## Problem
Could you return every record below exactly as it is written?

[Stored items from a collection]
*** Block opens ***

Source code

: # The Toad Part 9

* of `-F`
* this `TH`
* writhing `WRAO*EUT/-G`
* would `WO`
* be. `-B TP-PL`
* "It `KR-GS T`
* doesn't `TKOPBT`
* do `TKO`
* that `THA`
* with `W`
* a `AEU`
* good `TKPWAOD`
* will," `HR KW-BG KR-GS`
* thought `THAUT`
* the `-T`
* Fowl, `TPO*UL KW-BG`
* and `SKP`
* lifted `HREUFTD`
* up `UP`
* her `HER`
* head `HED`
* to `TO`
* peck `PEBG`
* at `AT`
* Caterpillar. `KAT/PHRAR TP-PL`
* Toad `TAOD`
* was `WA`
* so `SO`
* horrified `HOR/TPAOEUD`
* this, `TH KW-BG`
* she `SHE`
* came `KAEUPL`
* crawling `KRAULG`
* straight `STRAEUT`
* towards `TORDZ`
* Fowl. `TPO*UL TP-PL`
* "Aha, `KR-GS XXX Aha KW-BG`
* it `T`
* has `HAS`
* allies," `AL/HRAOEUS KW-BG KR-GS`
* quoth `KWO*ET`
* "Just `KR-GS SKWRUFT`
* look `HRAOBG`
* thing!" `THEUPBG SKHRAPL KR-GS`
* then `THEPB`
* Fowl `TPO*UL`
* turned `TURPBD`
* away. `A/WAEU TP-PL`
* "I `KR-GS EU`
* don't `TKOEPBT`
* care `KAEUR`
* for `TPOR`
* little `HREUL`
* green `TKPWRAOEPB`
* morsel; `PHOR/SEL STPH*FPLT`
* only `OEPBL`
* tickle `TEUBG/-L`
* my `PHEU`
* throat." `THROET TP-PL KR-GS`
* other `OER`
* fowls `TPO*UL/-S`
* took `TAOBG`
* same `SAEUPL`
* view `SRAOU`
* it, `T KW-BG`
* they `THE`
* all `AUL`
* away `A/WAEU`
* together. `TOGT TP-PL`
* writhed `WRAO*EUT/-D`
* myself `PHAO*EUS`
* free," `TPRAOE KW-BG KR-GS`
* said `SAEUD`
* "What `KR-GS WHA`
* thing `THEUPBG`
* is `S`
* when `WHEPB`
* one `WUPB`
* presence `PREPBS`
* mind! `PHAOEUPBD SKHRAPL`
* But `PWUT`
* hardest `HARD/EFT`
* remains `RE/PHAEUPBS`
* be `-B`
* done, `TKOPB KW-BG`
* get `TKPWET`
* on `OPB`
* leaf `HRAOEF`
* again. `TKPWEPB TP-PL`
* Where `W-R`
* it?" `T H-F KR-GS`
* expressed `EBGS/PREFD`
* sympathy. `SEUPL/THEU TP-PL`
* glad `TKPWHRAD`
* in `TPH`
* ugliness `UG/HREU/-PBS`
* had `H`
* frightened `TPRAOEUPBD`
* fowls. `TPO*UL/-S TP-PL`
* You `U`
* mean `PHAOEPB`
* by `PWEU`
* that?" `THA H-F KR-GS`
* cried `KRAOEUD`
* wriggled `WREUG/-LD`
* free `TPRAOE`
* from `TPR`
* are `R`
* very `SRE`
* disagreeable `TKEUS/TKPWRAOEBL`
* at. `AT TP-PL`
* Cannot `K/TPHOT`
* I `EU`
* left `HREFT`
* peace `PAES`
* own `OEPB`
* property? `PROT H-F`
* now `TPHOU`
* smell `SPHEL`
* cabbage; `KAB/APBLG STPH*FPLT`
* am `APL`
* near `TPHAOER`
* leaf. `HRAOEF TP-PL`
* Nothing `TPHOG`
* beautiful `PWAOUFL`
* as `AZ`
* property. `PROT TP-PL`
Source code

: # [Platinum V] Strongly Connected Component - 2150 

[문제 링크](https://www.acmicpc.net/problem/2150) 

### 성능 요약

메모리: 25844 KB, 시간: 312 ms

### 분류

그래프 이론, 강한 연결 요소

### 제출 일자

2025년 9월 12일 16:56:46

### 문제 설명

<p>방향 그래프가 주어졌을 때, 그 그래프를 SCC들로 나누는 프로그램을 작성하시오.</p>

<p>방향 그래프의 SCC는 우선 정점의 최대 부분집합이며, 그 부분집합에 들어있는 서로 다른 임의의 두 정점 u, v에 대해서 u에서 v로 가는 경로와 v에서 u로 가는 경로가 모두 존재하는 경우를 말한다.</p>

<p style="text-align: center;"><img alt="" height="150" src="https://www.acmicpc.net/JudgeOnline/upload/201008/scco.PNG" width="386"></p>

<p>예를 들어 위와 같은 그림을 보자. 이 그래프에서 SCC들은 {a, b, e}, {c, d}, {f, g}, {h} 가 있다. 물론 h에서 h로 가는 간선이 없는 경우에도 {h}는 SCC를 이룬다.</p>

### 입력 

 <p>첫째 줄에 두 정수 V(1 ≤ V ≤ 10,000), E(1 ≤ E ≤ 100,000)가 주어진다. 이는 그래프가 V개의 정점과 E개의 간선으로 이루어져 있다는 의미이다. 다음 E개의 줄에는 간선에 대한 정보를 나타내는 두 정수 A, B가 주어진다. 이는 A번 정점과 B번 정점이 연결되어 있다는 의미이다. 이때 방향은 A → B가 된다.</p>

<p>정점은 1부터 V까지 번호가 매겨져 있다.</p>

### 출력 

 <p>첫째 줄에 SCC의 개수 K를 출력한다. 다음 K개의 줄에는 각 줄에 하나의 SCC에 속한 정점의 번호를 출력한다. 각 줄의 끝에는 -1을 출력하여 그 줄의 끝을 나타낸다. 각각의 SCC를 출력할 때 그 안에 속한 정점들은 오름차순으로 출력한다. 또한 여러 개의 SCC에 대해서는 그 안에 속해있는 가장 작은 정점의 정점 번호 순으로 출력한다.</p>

*** Block closes ***

## Answer box
Source code

: # The Toad Part 9

* of `-F`
* this `TH`
* writhing `WRAO*EUT/-G`
* would `WO`
* be. `-B TP-PL`
* "It `KR-GS T`
* doesn't `TKOPBT`
* do `TKO`
* that `THA`
* with `W`
* a `AEU`
* good `TKPWAOD`
* will," `HR KW-BG KR-GS`
* thought `THAUT`
* the `-T`
* Fowl, `TPO*UL KW-BG`
* and `SKP`
* lifted `HREUFTD`
* up `UP`
* her `HER`
* head `HED`
* to `TO`
* peck `PEBG`
* at `AT`
* Caterpillar. `KAT/PHRAR TP-PL`
* Toad `TAOD`
* was `WA`
* so `SO`
* horrified `HOR/TPAOEUD`
* this, `TH KW-BG`
* she `SHE`
* came `KAEUPL`
* crawling `KRAULG`
* straight `STRAEUT`
* towards `TORDZ`
* Fowl. `TPO*UL TP-PL`
* "Aha, `KR-GS XXX Aha KW-BG`
* it `T`
* has `HAS`
* allies," `AL/HRAOEUS KW-BG KR-GS`
* quoth `KWO*ET`
* "Just `KR-GS SKWRUFT`
* look `HRAOBG`
* thing!" `THEUPBG SKHRAPL KR-GS`
* then `THEPB`
* Fowl `TPO*UL`
* turned `TURPBD`
* away. `A/WAEU TP-PL`
* "I `KR-GS EU`
* don't `TKOEPBT`
* care `KAEUR`
* for `TPOR`
* little `HREUL`
* green `TKPWRAOEPB`
* morsel; `PHOR/SEL STPH*FPLT`
* only `OEPBL`
* tickle `TEUBG/-L`
* my `PHEU`
* throat." `THROET TP-PL KR-GS`
* other `OER`
* fowls `TPO*UL/-S`
* took `TAOBG`
* same `SAEUPL`
* view `SRAOU`
* it, `T KW-BG`
* they `THE`
* all `AUL`
* away `A/WAEU`
* together. `TOGT TP-PL`
* writhed `WRAO*EUT/-D`
* myself `PHAO*EUS`
* free," `TPRAOE KW-BG KR-GS`
* said `SAEUD`
* "What `KR-GS WHA`
* thing `THEUPBG`
* is `S`
* when `WHEPB`
* one `WUPB`
* presence `PREPBS`
* mind! `PHAOEUPBD SKHRAPL`
* But `PWUT`
* hardest `HARD/EFT`
* remains `RE/PHAEUPBS`
* be `-B`
* done, `TKOPB KW-BG`
* get `TKPWET`
* on `OPB`
* leaf `HRAOEF`
* again. `TKPWEPB TP-PL`
* Where `W-R`
* it?" `T H-F KR-GS`
* expressed `EBGS/PREFD`
* sympathy. `SEUPL/THEU TP-PL`
* glad `TKPWHRAD`
* in `TPH`
* ugliness `UG/HREU/-PBS`
* had `H`
* frightened `TPRAOEUPBD`
* fowls. `TPO*UL/-S TP-PL`
* You `U`
* mean `PHAOEPB`
* by `PWEU`
* that?" `THA H-F KR-GS`
* cried `KRAOEUD`
* wriggled `WREUG/-LD`
* free `TPRAOE`
* from `TPR`
* are `R`
* very `SRE`
* disagreeable `TKEUS/TKPWRAOEBL`
* at. `AT TP-PL`
* Cannot `K/TPHOT`
* I `EU`
* left `HREFT`
* peace `PAES`
* own `OEPB`
* property? `PROT H-F`
* now `TPHOU`
* smell `SPHEL`
* cabbage; `KAB/APBLG STPH*FPLT`
* am `APL`
* near `TPHAOER`
* leaf. `HRAOEF TP-PL`
* Nothing `TPHOG`
* beautiful `PWAOUFL`
* as `AZ`
* property. `PROT TP-PL`
Source code

: # [Platinum V] Strongly Connected Component - 2150 

[문제 링크](https://www.acmicpc.net/problem/2150) 

### 성능 요약

메모리: 25844 KB, 시간: 312 ms

### 분류

그래프 이론, 강한 연결 요소

### 제출 일자

2025년 9월 12일 16:56:46

### 문제 설명

<p>방향 그래프가 주어졌을 때, 그 그래프를 SCC들로 나누는 프로그램을 작성하시오.</p>

<p>방향 그래프의 SCC는 우선 정점의 최대 부분집합이며, 그 부분집합에 들어있는 서로 다른 임의의 두 정점 u, v에 대해서 u에서 v로 가는 경로와 v에서 u로 가는 경로가 모두 존재하는 경우를 말한다.</p>

<p style="text-align: center;"><img alt="" height="150" src="https://www.acmicpc.net/JudgeOnline/upload/201008/scco.PNG" width="386"></p>

<p>예를 들어 위와 같은 그림을 보자. 이 그래프에서 SCC들은 {a, b, e}, {c, d}, {f, g}, {h} 가 있다. 물론 h에서 h로 가는 간선이 없는 경우에도 {h}는 SCC를 이룬다.</p>

### 입력 

 <p>첫째 줄에 두 정수 V(1 ≤ V ≤ 10,000), E(1 ≤ E ≤ 100,000)가 주어진다. 이는 그래프가 V개의 정점과 E개의 간선으로 이루어져 있다는 의미이다. 다음 E개의 줄에는 간선에 대한 정보를 나타내는 두 정수 A, B가 주어진다. 이는 A번 정점과 B번 정점이 연결되어 있다는 의미이다. 이때 방향은 A → B가 된다.</p>

<p>정점은 1부터 V까지 번호가 매겨져 있다.</p>

### 출력 

 <p>첫째 줄에 SCC의 개수 K를 출력한다. 다음 K개의 줄에는 각 줄에 하나의 SCC에 속한 정점의 번호를 출력한다. 각 줄의 끝에는 -1을 출력하여 그 줄의 끝을 나타낸다. 각각의 SCC를 출력할 때 그 안에 속한 정점들은 오름차순으로 출력한다. 또한 여러 개의 SCC에 대해서는 그 안에 속해있는 가장 작은 정점의 정점 번호 순으로 출력한다.</p>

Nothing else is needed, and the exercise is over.